Amina Lawal ne sera pas lapidée. Après un an et demi de procédure, la Nigériane de 31 ans vient d’être relaxée pour vice de procédure. Un soulagement pour cette mère qui risquait la lapidation à mort pour avoir eu un enfant hors mariage. Un soulagement aussi pour les associations de droits de l’homme qui se sont largement mobilisées pour la sauver. La victoire est toutefois entachée par la récente condamnation d’un couple non marié qui a procréé et d’un homme accusé de sodomie.

Combat de longue haleine

Amina Lawal va pouvoir retrouver sa famille et son village de Kurami (nord). Mais le traumatisme de cette expérience risquent de la marquer longtemps. « Même si elle est enfin libre, cette pauvre femme a tout de même été torturée moralement pendant plus d’un d’an », s’insurge Amnesty International France. Si Amina n’avait pas été acquittée aujourd’hui, elle aurait pu se tourner vers la Cour fédérale. En cas de confirmation de la condamnation, il lui restait l’ultime appel devant la Cour suprême. Des recours qui auraient sans doute prolongé son long calvaire de plusieurs mois

Tout a commencé en mars 2002. La jeune femme est arrêtée pour avoir mis au monde un enfant alors que son divorce avait été prononcé il y a plus de neuf mois. Elle avoue, sous la contrainte, avoir eu des relations sexuelles hors mariage. Elle comprend à peine les implications de ses paroles. Qu’à cela ne tienne, Wassina, la petite fille qu’elle vient d’avoir est le fruit d’un pêché qu’il faut punir. Amina vit dans la moitié nord du pays, où la loi islamique est en vigueur depuis l’an 2000 dans 12 des 36 Etats que comptent la fédération nigériane. Elle est condamnée une première fois par une cour de l’Etat Katsina à la lapidation à mort. Elle fait appel de la décision. Elle perd. Retourne devant les juges, toujours soutenue par des avocats bien décidés à obtenir sa libération.

Libre. Quatre des cinq juges chargés du dossier ont cassé le jugement pour vice de procédure lors du premier procès d’Amina. « Même si les Etats du nord appliquent une forme sévère de la charia, il y a toujours des portes de sorties qui permettent d’éviter le pire », explique Marie-Pierre Poulain, de l’organisation Avocats sans frontières France. Et d’ajouter : « Cette décision prouve que les juges ont opté pour une justice équitable, où on ne pouvait pas condamner une personne sur une confession arrachée de force ».

Demie victoire

Officieusement, la pression internationale a dû jouer un rôle de taille. Comme pour l’acquittement en mars 2002 de Safiya Husseini, condamnée à la même peine pour la même accusation, la mobilisation a été très soutenue. Des associations de droits de l’homme, à travers le monde, ont multiplié les pétitions et les appels à la clémence. Alors que le Président Olusegun Obasanjo dénonçait timidement la condamnation.

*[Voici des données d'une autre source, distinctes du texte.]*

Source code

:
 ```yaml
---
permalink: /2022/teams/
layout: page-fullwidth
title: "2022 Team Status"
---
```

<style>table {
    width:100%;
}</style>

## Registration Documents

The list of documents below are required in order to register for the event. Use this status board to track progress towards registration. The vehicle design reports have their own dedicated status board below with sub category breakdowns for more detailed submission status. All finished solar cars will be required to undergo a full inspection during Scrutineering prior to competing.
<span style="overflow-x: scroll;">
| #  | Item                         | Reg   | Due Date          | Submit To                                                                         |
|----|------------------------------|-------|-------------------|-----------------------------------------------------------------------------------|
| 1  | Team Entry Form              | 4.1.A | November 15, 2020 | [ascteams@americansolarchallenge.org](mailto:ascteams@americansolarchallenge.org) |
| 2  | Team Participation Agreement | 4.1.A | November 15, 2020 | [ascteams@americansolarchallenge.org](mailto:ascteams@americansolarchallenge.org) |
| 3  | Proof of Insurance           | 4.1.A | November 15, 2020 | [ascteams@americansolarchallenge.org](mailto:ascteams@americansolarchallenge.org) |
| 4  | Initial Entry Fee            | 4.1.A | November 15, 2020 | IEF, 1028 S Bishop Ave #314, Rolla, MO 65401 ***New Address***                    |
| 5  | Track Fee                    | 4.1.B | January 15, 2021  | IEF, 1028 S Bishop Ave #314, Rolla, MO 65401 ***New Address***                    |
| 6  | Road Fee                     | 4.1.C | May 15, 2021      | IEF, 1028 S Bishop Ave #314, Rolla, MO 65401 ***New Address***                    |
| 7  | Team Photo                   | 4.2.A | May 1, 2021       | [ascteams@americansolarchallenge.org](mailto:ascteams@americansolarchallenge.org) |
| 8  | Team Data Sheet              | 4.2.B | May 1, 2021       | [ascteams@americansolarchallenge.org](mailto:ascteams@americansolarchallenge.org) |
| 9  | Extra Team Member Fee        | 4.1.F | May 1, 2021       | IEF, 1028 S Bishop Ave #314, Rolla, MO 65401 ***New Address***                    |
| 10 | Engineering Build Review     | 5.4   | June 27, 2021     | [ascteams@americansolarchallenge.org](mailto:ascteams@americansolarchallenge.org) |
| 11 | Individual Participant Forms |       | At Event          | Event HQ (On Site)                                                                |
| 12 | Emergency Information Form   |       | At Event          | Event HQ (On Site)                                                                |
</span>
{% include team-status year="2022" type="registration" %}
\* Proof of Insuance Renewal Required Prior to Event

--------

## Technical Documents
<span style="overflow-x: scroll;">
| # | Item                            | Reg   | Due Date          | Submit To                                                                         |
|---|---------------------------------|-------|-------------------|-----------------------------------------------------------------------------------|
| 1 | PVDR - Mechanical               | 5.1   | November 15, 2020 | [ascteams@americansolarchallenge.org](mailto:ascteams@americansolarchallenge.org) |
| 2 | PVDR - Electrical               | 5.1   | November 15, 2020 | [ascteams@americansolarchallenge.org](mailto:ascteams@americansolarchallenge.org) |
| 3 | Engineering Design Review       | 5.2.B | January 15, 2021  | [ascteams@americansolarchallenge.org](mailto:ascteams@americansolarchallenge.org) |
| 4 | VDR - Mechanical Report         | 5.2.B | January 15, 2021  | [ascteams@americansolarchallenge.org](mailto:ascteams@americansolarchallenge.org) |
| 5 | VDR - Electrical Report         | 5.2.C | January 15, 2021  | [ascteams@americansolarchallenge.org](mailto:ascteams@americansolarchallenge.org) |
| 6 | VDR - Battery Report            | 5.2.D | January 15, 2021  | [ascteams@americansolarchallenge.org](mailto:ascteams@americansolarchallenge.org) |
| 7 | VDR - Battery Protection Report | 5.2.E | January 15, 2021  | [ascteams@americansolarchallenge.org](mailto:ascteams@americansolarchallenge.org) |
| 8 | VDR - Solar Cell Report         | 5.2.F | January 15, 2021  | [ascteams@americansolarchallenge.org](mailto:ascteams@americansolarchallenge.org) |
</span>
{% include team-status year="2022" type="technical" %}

La communauté internationale pourrait être amenée à lui demander de prendre des décisions plus fermes. « Lorsque j’ai rencontré Amina Lawal en août dernier, j’ai appris qu’un couple (Amadou Brahim et Fatima Ousmane, ndlr) était sous le coup d’une lapidation à mort pour avoir eu un enfant hors mariage », raconte Marie-Pierre Poulain. Une annonce qui commence juste à être médiatisée. Juste après l’annonce de la libération d’Amina, un Nigérian aurait été condamné à la même peine pour sodomie. Deux sentences qui devraient provoquer une nouvelle levée de boucliers chez les défenseurs des droits de l’homme.

Le combat est loin d’être gagné. Si l’acquittement d’Amina est rassurante sur le plan humain, elle reste un échec au niveau judiridique. Sa libération pour vice de procédure signifie que son cas ne fera pas jurisprudence. En clair, les avocats qui assureront la défense de condamnés à la lapidation auront tout à refaire. Il leur faudra batailler de justice en cour de justice, comme leurs homologues auparavant avec Amina et Safiya. Le gouvernement, bien qu’ayant déclaré la charia anticonstitutionnelle, devrait toutefois bien s’accomoder du statu quo. Le prétexte du vice de procédure lui permet en effet de ne pas faire le procès de cette loi et d’éviter ainsi une confrontation directe avec les Etats du nord.